Marcelo Sitcovsky1
A Proposta de Emenda Constitucional (PEC) nº 287 apresentada pelo governo Michel Temer, que pretende realizar uma profunda reforma da previdência, pode simplesmente parecer aos desavisados mais uma medida de austeridade, como parte do novo regime fiscal aprovado no final de 2016, quando da aprovação da PEC 55, atualmente Emenda Constitucional 95. Todavia, ela é mais do que isso. Essa proposta e a reforma trabalhista expressam o maior ataque aos direitos do trabalho já proposto no Brasil e, ainda, encobrem um brutal processo de expropriação do fundo público.
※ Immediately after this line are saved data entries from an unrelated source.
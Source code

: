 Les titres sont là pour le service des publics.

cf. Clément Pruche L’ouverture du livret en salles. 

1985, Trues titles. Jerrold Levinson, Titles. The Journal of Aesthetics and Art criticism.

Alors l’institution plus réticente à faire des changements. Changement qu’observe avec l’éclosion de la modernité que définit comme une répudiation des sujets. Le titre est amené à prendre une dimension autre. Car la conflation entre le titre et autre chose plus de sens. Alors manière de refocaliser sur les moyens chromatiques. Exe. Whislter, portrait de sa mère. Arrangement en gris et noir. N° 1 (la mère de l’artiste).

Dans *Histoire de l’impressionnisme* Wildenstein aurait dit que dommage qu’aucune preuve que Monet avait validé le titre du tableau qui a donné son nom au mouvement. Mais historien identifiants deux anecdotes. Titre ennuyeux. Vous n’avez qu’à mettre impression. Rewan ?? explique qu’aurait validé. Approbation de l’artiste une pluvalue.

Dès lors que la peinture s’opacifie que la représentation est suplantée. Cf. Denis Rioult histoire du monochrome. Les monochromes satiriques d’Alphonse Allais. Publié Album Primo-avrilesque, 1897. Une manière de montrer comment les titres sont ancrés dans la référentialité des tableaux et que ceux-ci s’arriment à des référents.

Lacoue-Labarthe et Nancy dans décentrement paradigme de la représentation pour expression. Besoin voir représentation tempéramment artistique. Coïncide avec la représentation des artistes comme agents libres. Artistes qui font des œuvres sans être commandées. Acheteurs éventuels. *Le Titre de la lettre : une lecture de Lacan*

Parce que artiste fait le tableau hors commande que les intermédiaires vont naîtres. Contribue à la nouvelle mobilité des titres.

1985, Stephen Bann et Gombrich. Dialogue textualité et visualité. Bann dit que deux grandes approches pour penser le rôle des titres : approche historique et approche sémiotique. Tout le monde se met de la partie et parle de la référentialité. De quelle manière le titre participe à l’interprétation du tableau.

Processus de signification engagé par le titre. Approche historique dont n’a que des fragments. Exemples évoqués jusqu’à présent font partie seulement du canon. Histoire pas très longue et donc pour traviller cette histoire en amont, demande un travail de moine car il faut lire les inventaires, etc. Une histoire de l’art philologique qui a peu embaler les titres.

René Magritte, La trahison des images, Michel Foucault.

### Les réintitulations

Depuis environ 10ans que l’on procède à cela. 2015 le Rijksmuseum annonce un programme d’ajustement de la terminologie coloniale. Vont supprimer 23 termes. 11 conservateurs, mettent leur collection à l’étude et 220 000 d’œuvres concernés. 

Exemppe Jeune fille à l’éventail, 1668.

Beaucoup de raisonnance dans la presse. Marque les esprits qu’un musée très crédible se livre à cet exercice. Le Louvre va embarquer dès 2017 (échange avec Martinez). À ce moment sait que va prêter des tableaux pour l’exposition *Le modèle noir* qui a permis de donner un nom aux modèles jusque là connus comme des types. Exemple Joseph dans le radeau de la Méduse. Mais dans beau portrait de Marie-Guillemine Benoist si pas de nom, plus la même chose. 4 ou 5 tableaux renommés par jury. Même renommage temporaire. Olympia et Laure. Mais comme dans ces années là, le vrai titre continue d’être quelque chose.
Todas as vezes que se pretende realizar reformas restritivas de direitos, a exemplo da PEC 287, os governos de plantão acionam uma velha conhecida: a tese do déficit orçamentário. O objetivo é gestar no seio da sociedade brasileira uma cultura de crise, que, ao se espraiar, constrói o clima favorável e justifica as medidas de ajustes. Concretamente, trata-se daquilo que Antônio Gramsci analisou como sendo o processo de construção de hegemonia, fazer com que ideias e valores particulares sejam incorporados e vividos como universais.
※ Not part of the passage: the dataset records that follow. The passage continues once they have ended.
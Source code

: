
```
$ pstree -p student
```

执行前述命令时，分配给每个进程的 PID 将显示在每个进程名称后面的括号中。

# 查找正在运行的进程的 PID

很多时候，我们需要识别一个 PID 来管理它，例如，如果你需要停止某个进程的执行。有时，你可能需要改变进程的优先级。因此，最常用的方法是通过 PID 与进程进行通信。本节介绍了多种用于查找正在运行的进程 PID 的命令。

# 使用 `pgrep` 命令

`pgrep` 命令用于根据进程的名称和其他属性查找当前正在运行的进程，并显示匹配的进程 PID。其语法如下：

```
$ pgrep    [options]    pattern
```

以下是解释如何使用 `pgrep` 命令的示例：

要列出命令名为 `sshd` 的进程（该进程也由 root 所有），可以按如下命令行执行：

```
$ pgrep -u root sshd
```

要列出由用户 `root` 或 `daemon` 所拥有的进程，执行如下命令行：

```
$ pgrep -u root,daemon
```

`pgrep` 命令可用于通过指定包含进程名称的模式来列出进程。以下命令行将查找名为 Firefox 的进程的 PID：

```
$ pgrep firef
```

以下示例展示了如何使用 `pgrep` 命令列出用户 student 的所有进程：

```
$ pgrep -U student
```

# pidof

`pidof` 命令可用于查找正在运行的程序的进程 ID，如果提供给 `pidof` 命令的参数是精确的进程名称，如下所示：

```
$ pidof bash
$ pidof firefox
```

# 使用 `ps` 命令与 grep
A agenda adotada pelo governo Temer e que deve ser replicada nos estado e municípios expressa às ideias, valores e, fundamentalmente, as necessidades de um setor muito específico da economia nacional e acima de tudo mundial – refiro-me aos financista e rentista. As medidas já colocadas em prática e propostas pelo atual Ministro da Fazenda, Henrique Meirelles, pretendem ampliar e aprofundar tendências que vinham dominando as orientações do Estado brasileiro no que se refere às contas públicas, às políticas sociais, em suma, ao fundo público.

O que não está revelado no texto da PEC 287 e, da mesma forma, esteve oculto quando da aprovação da emenda constitucional que limitou os investimentos públicos?
Incialmente cabe registrar que, a despeito do enorme esforço dos defensores da Auditoria Cidadã da Dívida, que desenvolvem um trabalho de muita qualidade, denunciando o esquema que se alimenta da dívida, a maioria da população não tem dimensão de como essa dívida foi adquirida. O Estado brasileiro se recusa a fazer uma auditoria, mas o povo deste país conhece bem os efeitos da dívida, na exata medida em que ela prejudica o desenvolvimento das políticas sociais tão necessárias para a população do país.
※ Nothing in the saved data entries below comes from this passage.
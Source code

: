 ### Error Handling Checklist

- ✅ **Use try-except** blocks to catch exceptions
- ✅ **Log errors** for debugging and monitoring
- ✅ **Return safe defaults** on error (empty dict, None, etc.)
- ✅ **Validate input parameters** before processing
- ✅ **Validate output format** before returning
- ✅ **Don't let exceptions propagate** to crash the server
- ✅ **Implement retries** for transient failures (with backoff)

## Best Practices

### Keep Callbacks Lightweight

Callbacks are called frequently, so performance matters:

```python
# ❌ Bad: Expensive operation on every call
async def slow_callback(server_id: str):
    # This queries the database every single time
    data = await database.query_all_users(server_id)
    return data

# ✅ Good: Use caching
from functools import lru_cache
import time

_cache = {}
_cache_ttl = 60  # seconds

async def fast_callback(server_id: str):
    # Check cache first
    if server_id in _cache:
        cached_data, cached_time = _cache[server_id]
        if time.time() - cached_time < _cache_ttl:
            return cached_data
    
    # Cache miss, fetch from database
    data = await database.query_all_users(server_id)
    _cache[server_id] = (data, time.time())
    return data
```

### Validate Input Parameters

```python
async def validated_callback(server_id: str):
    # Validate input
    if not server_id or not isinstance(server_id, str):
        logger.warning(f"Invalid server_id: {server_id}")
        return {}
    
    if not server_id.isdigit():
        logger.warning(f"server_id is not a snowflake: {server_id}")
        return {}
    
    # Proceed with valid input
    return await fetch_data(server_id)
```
Os dados oficiais do orçamento geral da União executado em 2015, portanto do próprio governo federal, comprovam que dos R$ 2,268 trilhões, 42,43% foram destinados para pagamento de juros e amortização da dívida. Ao observarmos a proposta orçamentária de 2017, não só o orçamento da União aumentou, atingindo R$ 3,399 trilhões, como também se ampliou a fatia destinada ao pagamento dos serviços da dívida. A Emenda Constitucional 95 já tem seus efeitos devidamente revelados – possibilitará a expropriação de 50,66% do orçamento geral da União à serviço das poucas famílias detentoras dos títulos da dívida.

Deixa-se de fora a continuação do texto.